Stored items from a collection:
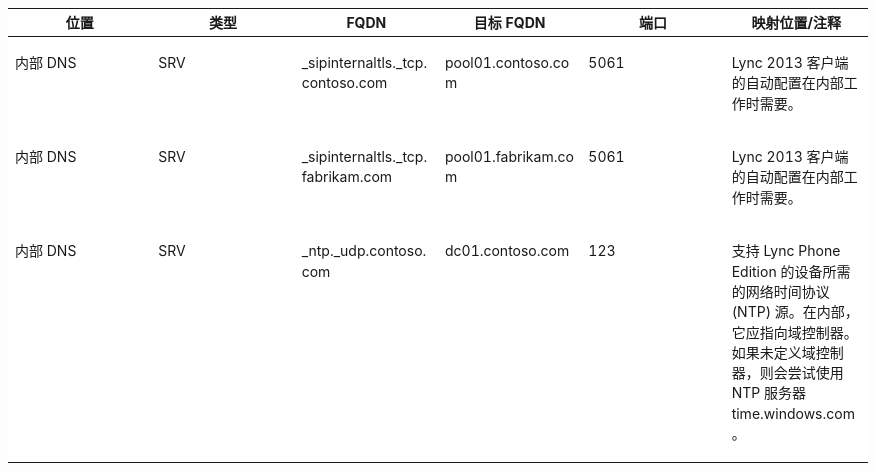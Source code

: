 
<table style="width:100%;">
<colgroup>
<col style="width: 16%" />
<col style="width: 16%" />
<col style="width: 16%" />
<col style="width: 16%" />
<col style="width: 16%" />
<col style="width: 16%" />
</colgroup>
<thead>
<tr class="header">
<th>位置</th>
<th>类型</th>
<th>FQDN</th>
<th>目标 FQDN</th>
<th>端口</th>
<th>映射位置/注释</th>
</tr>
</thead>
<tbody>
<tr class="odd">
<td><p>内部 DNS</p></td>
<td><p>SRV</p></td>
<td><p>_sipinternaltls._tcp.contoso.com</p></td>
<td><p>pool01.contoso.com</p></td>
<td><p>5061</p></td>
<td><p>Lync 2013 客户端的自动配置在内部工作时需要。</p></td>
</tr>
<tr class="even">
<td><p>内部 DNS</p></td>
<td><p>SRV</p></td>
<td><p>_sipinternaltls._tcp.fabrikam.com</p></td>
<td><p>pool01.fabrikam.com</p></td>
<td><p>5061</p></td>
<td><p>Lync 2013 客户端的自动配置在内部工作时需要。</p></td>
</tr>
<tr class="odd">
<td><p>内部 DNS</p></td>
<td><p>SRV</p></td>
<td><p>_ntp._udp.contoso.com</p></td>
<td><p>dc01.contoso.com</p></td>
<td><p>123</p></td>
<td><p>支持 Lync Phone Edition 的设备所需的网络时间协议 (NTP) 源。在内部，它应指向域控制器。如果未定义域控制器，则会尝试使用 NTP 服务器 time.windows.com。</p></td>
</tr>
</tbody>
</table>

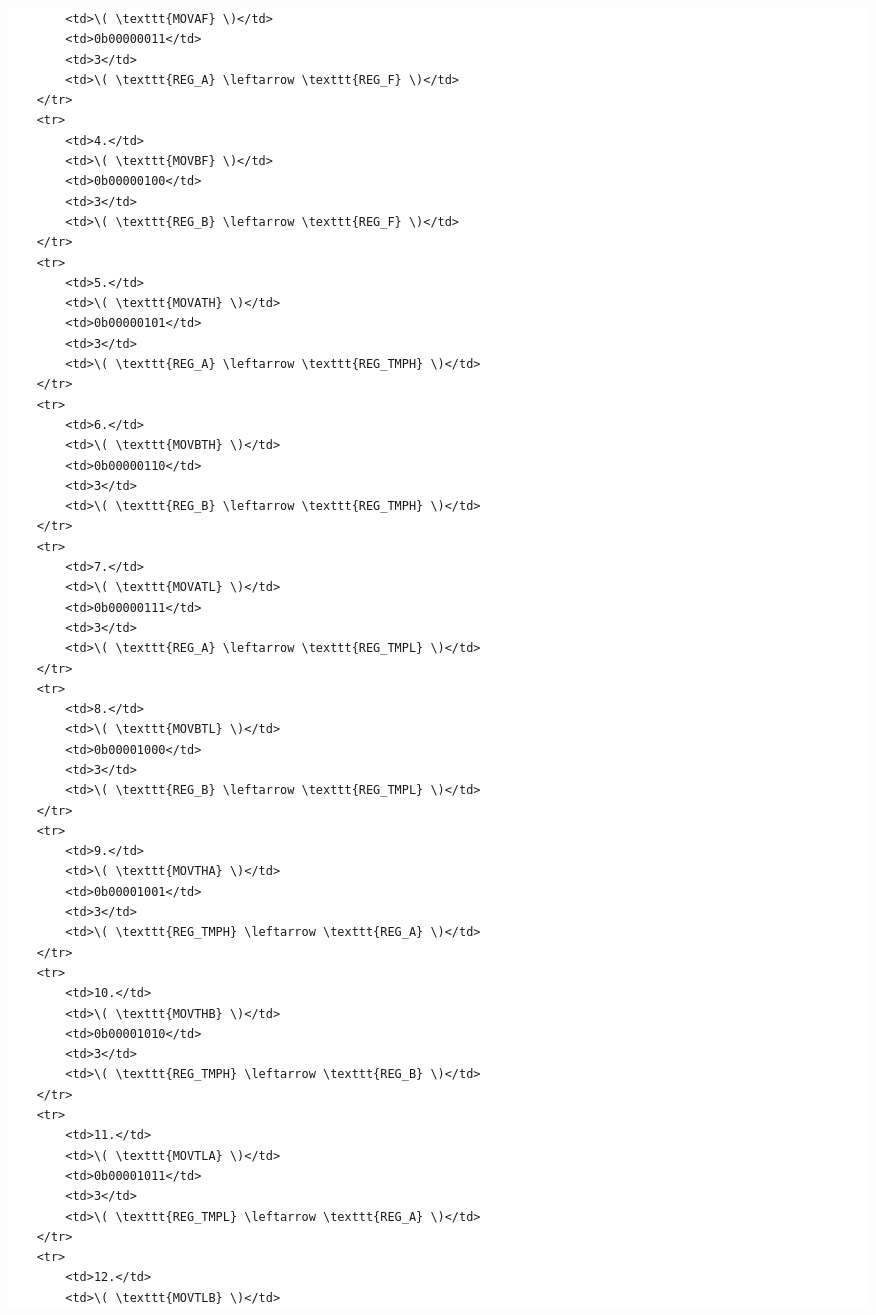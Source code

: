             <td>\( \texttt{MOVAF} \)</td>
            <td>0b00000011</td>
            <td>3</td>
            <td>\( \texttt{REG_A} \leftarrow \texttt{REG_F} \)</td>
        </tr>
        <tr>
            <td>4.</td>
            <td>\( \texttt{MOVBF} \)</td>
            <td>0b00000100</td>
            <td>3</td>
            <td>\( \texttt{REG_B} \leftarrow \texttt{REG_F} \)</td>
        </tr>
        <tr>
            <td>5.</td>
            <td>\( \texttt{MOVATH} \)</td>
            <td>0b00000101</td>
            <td>3</td>
            <td>\( \texttt{REG_A} \leftarrow \texttt{REG_TMPH} \)</td>
        </tr>
        <tr>
            <td>6.</td>
            <td>\( \texttt{MOVBTH} \)</td>
            <td>0b00000110</td>
            <td>3</td>
            <td>\( \texttt{REG_B} \leftarrow \texttt{REG_TMPH} \)</td>
        </tr>
        <tr>
            <td>7.</td>
            <td>\( \texttt{MOVATL} \)</td>
            <td>0b00000111</td>
            <td>3</td>
            <td>\( \texttt{REG_A} \leftarrow \texttt{REG_TMPL} \)</td>
        </tr>
        <tr>
            <td>8.</td>
            <td>\( \texttt{MOVBTL} \)</td>
            <td>0b00001000</td>
            <td>3</td>
            <td>\( \texttt{REG_B} \leftarrow \texttt{REG_TMPL} \)</td>
        </tr>
        <tr>
            <td>9.</td>
            <td>\( \texttt{MOVTHA} \)</td>
            <td>0b00001001</td>
            <td>3</td>
            <td>\( \texttt{REG_TMPH} \leftarrow \texttt{REG_A} \)</td>
        </tr>
        <tr>
            <td>10.</td>
            <td>\( \texttt{MOVTHB} \)</td>
            <td>0b00001010</td>
            <td>3</td>
            <td>\( \texttt{REG_TMPH} \leftarrow \texttt{REG_B} \)</td>
        </tr>
        <tr>
            <td>11.</td>
            <td>\( \texttt{MOVTLA} \)</td>
            <td>0b00001011</td>
            <td>3</td>
            <td>\( \texttt{REG_TMPL} \leftarrow \texttt{REG_A} \)</td>
        </tr>
        <tr>
            <td>12.</td>
            <td>\( \texttt{MOVTLB} \)</td>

**What is being asked**
Only the lines from the line with "<td>9.</td>" to the final line of the entries are to be returned, each exactly as written, both ends included.

**Answer section**
            <td>9.</td>
            <td>\( \texttt{MOVTHA} \)</td>
            <td>0b00001001</td>
            <td>3</td>
            <td>\( \texttt{REG_TMPH} \leftarrow \texttt{REG_A} \)</td>
        </tr>
        <tr>
            <td>10.</td>
            <td>\( \texttt{MOVTHB} \)</td>
            <td>0b00001010</td>
            <td>3</td>
            <td>\( \texttt{REG_TMPH} \leftarrow \texttt{REG_B} \)</td>
        </tr>
        <tr>
            <td>11.</td>
            <td>\( \texttt{MOVTLA} \)</td>
            <td>0b00001011</td>
            <td>3</td>
            <td>\( \texttt{REG_TMPL} \leftarrow \texttt{REG_A} \)</td>
        </tr>
        <tr>
            <td>12.</td>
            <td>\( \texttt{MOVTLB} \)</td>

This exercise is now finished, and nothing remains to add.